Venezuela was a prosperous and stable country in the mid- to late- 20th
century. Declining oil revenues, authoritarian dictatorship, cronyism in
PDVSA, expropriation of private assets, unfettered corruption, and narco-
capitalism have brought the country to where it is today. Sanctions are a
response to the festering illness that has infected the Venezuelan government
-- they are not the cause.

Nicaragua is an extremely poor country run by paranoid anti-American
leadership that openly welcomes relationships with Russia and China, but
Russia is not exactly an economic powerhouse, and China only seeks natural
resources and the creation of a second canal via the destruction of Lake
Managua (environment be damned).

Cuba is so destitute that its government has had to forbid its citizens from
boarding boats.

(Have you ever been to Uruguay? Have you ever had a conversation with a
Uruguayan person?)

It is impossible to understand Latin America without considering the effect of
American imperialism. But it is also impossible to understand Latin America
without considering the effect of American investment. Additionally, it is
impossible to understand the mid-20th-century dictatorships that dominated the
region without considering them against the backdrop of a Soviet (and then
Russian) effort to challenge the interests of the US in its own hemisphere.

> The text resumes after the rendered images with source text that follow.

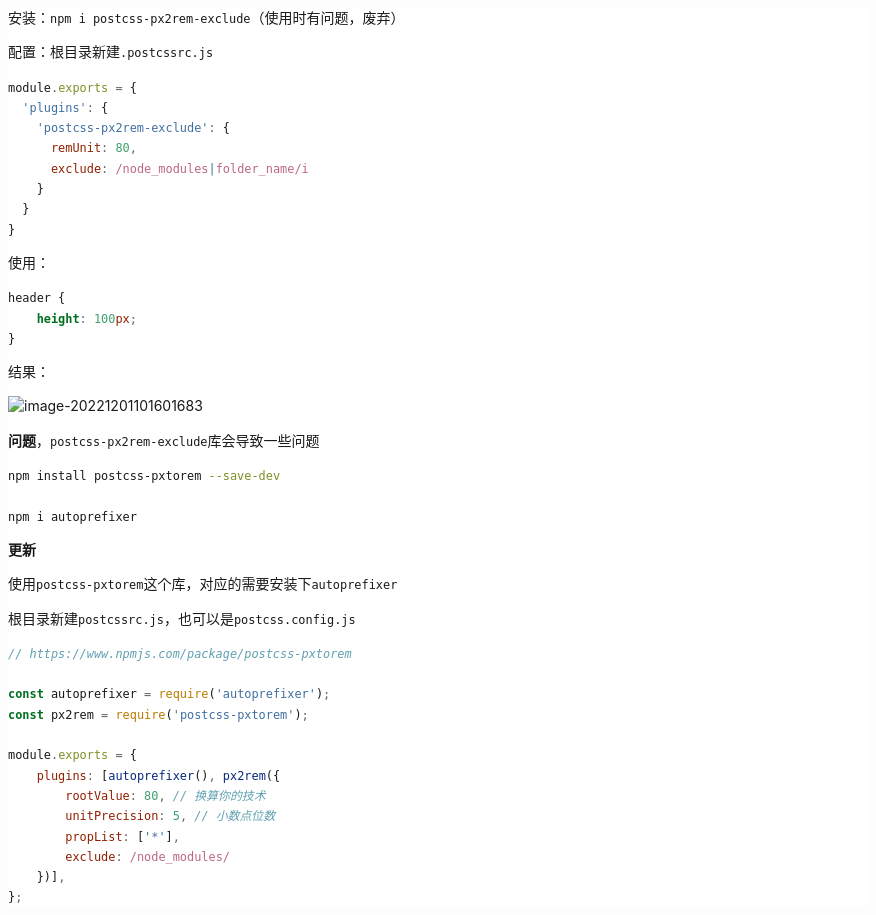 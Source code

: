 安装：`npm i postcss-px2rem-exclude`（使用时有问题，废弃）

配置：根目录新建`.postcssrc.js`

```js
module.exports = {
  'plugins': {
    'postcss-px2rem-exclude': {
      remUnit: 80,
      exclude: /node_modules|folder_name/i
    }
  }
}
```

使用：

```css
header {
    height: 100px;
}
```

结果：

![image-20221201101601683](image-20221201101601683.png)

**问题**，`postcss-px2rem-exclude`库会导致一些问题

```bash
npm install postcss-pxtorem --save-dev

npm i autoprefixer
```



**更新**

使用`postcss-pxtorem`这个库，对应的需要安装下`autoprefixer`

根目录新建`postcssrc.js`，也可以是`postcss.config.js`

```js
// https://www.npmjs.com/package/postcss-pxtorem

const autoprefixer = require('autoprefixer');
const px2rem = require('postcss-pxtorem');

module.exports = {
    plugins: [autoprefixer(), px2rem({ 
        rootValue: 80, // 换算你的技术
        unitPrecision: 5, // 小数点位数
        propList: ['*'],
        exclude: /node_modules/
    })],
};
```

So, when you insinuate that the US is the cause of all poverty in Latin
America, it demonstrates a one-dimensional interpretation that could never
capture the complexity of the full picture.

There are immigrants from all over Latin America living in the United States,
from the richest country to the poorest. They want to come to the US because
of its economic opportunity, physical security, and greater freedom. I don't
understand your point about Uruguay.